---------- TASK INPUTS
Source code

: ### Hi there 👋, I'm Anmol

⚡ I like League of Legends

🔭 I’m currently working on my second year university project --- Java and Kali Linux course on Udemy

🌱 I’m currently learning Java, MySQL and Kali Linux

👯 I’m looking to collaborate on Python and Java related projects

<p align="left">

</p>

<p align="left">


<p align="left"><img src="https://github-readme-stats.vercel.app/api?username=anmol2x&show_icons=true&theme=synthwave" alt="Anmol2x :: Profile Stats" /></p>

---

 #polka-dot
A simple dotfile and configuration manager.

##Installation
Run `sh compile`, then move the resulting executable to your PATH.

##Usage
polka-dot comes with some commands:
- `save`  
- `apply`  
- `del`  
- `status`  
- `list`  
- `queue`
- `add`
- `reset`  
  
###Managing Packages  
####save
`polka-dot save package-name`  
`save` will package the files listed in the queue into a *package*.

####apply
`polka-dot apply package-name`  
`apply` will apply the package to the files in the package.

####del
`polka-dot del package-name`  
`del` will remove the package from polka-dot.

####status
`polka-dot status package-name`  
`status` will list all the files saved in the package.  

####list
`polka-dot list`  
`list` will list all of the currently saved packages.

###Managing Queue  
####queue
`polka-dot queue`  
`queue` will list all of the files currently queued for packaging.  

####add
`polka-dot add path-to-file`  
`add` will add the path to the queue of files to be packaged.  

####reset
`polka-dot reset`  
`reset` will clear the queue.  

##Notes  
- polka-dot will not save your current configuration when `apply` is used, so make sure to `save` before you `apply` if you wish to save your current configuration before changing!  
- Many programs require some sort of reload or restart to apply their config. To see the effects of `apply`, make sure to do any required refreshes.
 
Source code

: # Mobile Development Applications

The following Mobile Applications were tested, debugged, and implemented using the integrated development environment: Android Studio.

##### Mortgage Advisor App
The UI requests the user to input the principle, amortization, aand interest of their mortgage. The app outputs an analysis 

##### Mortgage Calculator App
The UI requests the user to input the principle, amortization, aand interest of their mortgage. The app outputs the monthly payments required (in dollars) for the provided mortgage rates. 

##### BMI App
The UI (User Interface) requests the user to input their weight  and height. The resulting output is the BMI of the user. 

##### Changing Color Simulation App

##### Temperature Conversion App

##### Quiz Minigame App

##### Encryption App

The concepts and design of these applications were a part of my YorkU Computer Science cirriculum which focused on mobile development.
--------------------
* _PROMPT_: Would you report every line of the entries above containing the word "some"?

* _TASK OUTPUT_:
polka-dot comes with some commands:
- Many programs require some sort of reload or restart to apply their config. To see the effects of `apply`, make sure to do any required refreshes.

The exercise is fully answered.